In an interview with Cleveland Magazine, Murphy said, "Fandom is just going to increase significantly with the World Cup [...] So that Cleveland and Northeast Ohio really has a seat at the table as the whole world and the whole country is talking about this, that we are in the game, so to speak, and not on the sidelines anymore. We think the economic impact will be significant".
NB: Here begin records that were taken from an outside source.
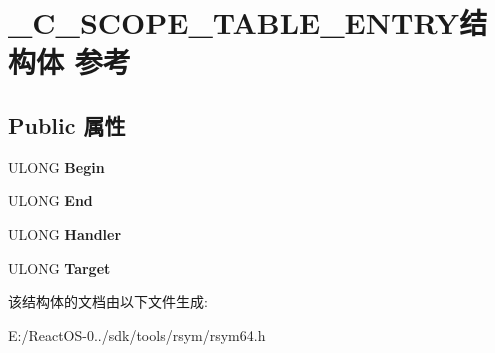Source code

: \hypertarget{struct___c___s_c_o_p_e___t_a_b_l_e___e_n_t_r_y}{}\section{\+\_\+\+C\+\_\+\+S\+C\+O\+P\+E\+\_\+\+T\+A\+B\+L\+E\+\_\+\+E\+N\+T\+R\+Y结构体 参考}
\label{struct___c___s_c_o_p_e___t_a_b_l_e___e_n_t_r_y}
\subsection*{Public 属性}
\begin{DoxyCompactItemize}
\item 
\mbox{\label{struct___c___s_c_o_p_e___t_a_b_l_e___e_n_t_r_y_a382219f6e240d95ba0701167a080c94e}} 
U\+L\+O\+NG {\bfseries Begin}
\item 
\mbox{\label{struct___c___s_c_o_p_e___t_a_b_l_e___e_n_t_r_y_ace61f3fb062b6a5e1ce2a4063c204d42}} 
U\+L\+O\+NG {\bfseries End}
\item 
\mbox{\label{struct___c___s_c_o_p_e___t_a_b_l_e___e_n_t_r_y_a367e250416db1a40b8baaf45529d1745}} 
U\+L\+O\+NG {\bfseries Handler}
\item 
\mbox{\label{struct___c___s_c_o_p_e___t_a_b_l_e___e_n_t_r_y_a258f61824478d939ef6515b249b5a760}} 
U\+L\+O\+NG {\bfseries Target}
\end{DoxyCompactItemize}


该结构体的文档由以下文件生成\+:\begin{DoxyCompactItemize}
\item 
E\+:/\+React\+O\+S-\/0../sdk/tools/rsym/rsym64.\+h\end{DoxyCompactItemize}
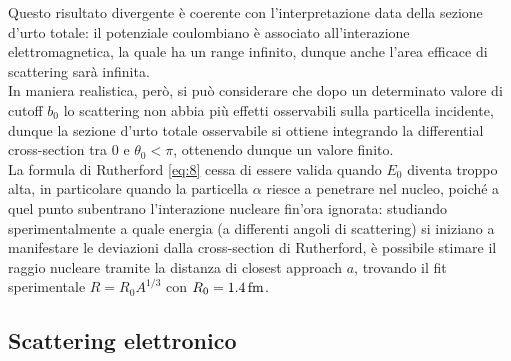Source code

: Questo risultato divergente è coerente con l'interpretazione data della sezione d'urto totale: il potenziale coulombiano è associato all'interazione elettromagnetica, la quale ha un range infinito, dunque anche l'area efficace di scattering sarà infinita.\\
In maniera realistica, però, si può considerare che dopo un determinato valore di cutoff $ b_0 $ lo scattering non abbia più effetti osservabili sulla particella incidente, dunque la sezione d'urto totale osservabile si ottiene integrando la differential cross-section tra $ 0 $ e $ \theta_0 < \pi$, ottenendo dunque un valore finito.\\
La formula di Rutherford \ref{eq:8} cessa di essere valida quando $ E_0 $ diventa troppo alta, in particolare quando la particella $ \alpha $ riesce a penetrare nel nucleo, poiché a quel punto subentrano l'interazione nucleare fin'ora ignorata: studiando sperimentalmente a quale energia (a differenti angoli di scattering) si iniziano a manifestare le deviazioni dalla cross-section di Rutherford, è possibile stimare il raggio nucleare tramite la distanza di closest approach $ a $, trovando il fit sperimentale $ R = R_0 A^{1/3} $ con $ R_0 = 1.4\,\mathrm{fm} $.

\subsection{Scattering elettronico}

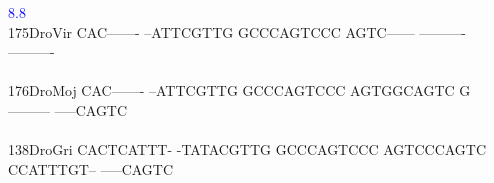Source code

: \documentclass[11pt,twoside,reqno,a4paper]{article}
\begin{document}
{\hspace*{4\charwidth}\hspace*{7\charwidth}\hspace*{1\charwidth}\hspace*{1\charwidth}\hspace*{23\charwidth}\textcolor{Blue}{8.8}\hspace*{1\charwidth}\hspace*{1\charwidth}\hspace*{1\charwidth}\hspace*{1\charwidth}\\
175\hspace*{1\charwidth}DroVir	CAC-------	--ATTCGTTG	GCCCAGTCCC	AGTC------	----------	----------	\\
\hspace*{4\charwidth}\hspace*{7\charwidth}\hspace*{1\charwidth}\hspace*{1\charwidth}\hspace*{1\charwidth}\hspace*{1\charwidth}\hspace*{1\charwidth}\hspace*{1\charwidth}\\
176\hspace*{1\charwidth}DroMoj	CAC-------	--ATTCGTTG	GCCCAGTCCC	AGTGGCAGTC	G---------	-----CAGTC	\\
\hspace*{4\charwidth}\hspace*{7\charwidth}\hspace*{1\charwidth}\hspace*{1\charwidth}\hspace*{1\charwidth}\hspace*{1\charwidth}\hspace*{1\charwidth}\hspace*{1\charwidth}\\
138\hspace*{1\charwidth}DroGri	CACTCATTT-	-TATACGTTG	GCCCAGTCCC	AGTCCCAGTC	CCATTTGT--	-----CAGTC	\\
\hspace*{4\charwidth}\hspace*{7\charwidth}\hspace*{1\charwidth}\hspace*{1\charwidth}\hspace*{1\charwidth}\hspace*{1\charwidth}\hspace*{1\charwidth}\hspace*{1\charwidth}\\
}
\end{document}
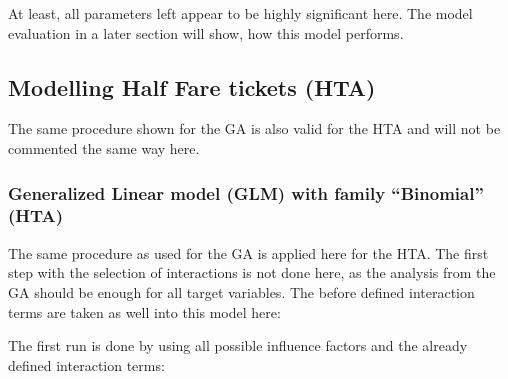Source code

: \documentclass[
]{article}
\begin{document}
At least, all parameters left appear to be highly significant here. The
model evaluation in a later section will show, how this model performs.

\hypertarget{modelling-half-fare-tickets-hta}{%
\subsection{Modelling Half Fare tickets
(HTA)}\label{modelling-half-fare-tickets-hta}}

The same procedure shown for the GA is also valid for the HTA and will
not be commented the same way here.

\hypertarget{generalized-linear-model-glm-with-family-binomial-hta}{%
\subsubsection{Generalized Linear model (GLM) with family ``Binomial''
(HTA)}\label{generalized-linear-model-glm-with-family-binomial-hta}}

The same procedure as used for the GA is applied here for the HTA. The
first step with the selection of interactions is not done here, as the
analysis from the GA should be enough for all target variables. The
before defined interaction terms are taken as well into this model here:

The first run is done by using all possible influence factors and the
already defined interaction terms:
\end{document}
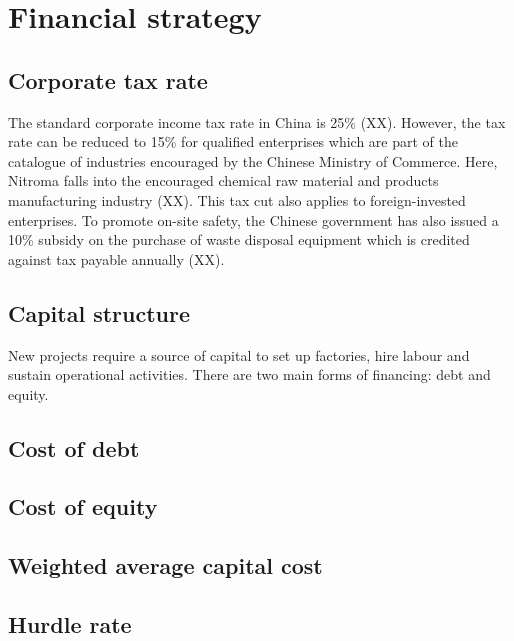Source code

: \section{Financial strategy}
\subsection{Corporate tax rate}
The standard corporate income tax rate in China is 25\% (XX). However, the tax rate can be reduced to 15\% for qualified enterprises which are part of the catalogue of industries encouraged by the Chinese Ministry of Commerce. Here, Nitroma falls into the encouraged chemical raw material and products manufacturing industry (XX). This tax cut also applies to foreign-invested enterprises. To promote on-site safety, the Chinese government has also issued a 10\% subsidy on the purchase of waste disposal equipment which is credited against tax payable annually (XX).

\subsection{Capital structure}
New projects require a source of capital to set up factories, hire labour and sustain operational activities. There are two main forms of financing: debt and equity. 

\subsection{Cost of debt}
\subsection{Cost of equity}
\subsection{Weighted average capital cost}
\subsection{Hurdle rate}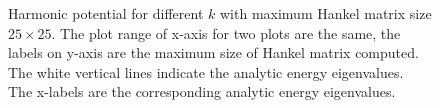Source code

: \documentclass[10pt]{article}
\begin{document}
\begin{figure}[!htb]
\centering
{}\qquad
{}
\caption{Harmonic potential for different $k$ with maximum Hankel matrix size $25\times 25$. The plot range of x-axis for two plots are the same, the labels on y-axis are the maximum size of Hankel matrix computed. The white vertical lines indicate the analytic energy eigenvalues. The x-labels are the corresponding analytic energy eigenvalues.}
\end{figure}
\end{document}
==== New stadium efforts ====
In an interview with Front Office Sports, Murphy said a stadium plan would be important for attracting an NWSL team to the city. In February 2024, the Ohio House of Representatives earmarked funding for "Cleveland Women's Soccer Stadium." Murphy has stated that the stadium will seat between 12,500 to 13,000 fans, and the project will cost an estimated $150 million.

In May 2024, Cleveland Soccer Group released renderings of the stadium. In September 2024, Cleveland Soccer Group released updated renderings for the soccer-specific stadium and announced a partnership with Cleveland Metroparks with which CSG acquired land for the prospective stadium site.

== Personal life ==
Murphy grew up and lives on the east side of Cleveland. He coaches track, basketball and soccer at St. Dominic’s School. A major supporter of Cleveland State University men’s and women’s basketball, Murphy believes sports have the power to transform the identity of the institution and the city.

=== Community involvement ===
Murphy is a member of the Cleveland Chapter of Young Presidents' Organization (YPO), a member of the U.S. Soccer Development Council, on the board of Boys Hope Girls Hope of Northeast Ohio and on the advisory council for Play Gap (formerly Northeast Ohio Women's Sports Alliance).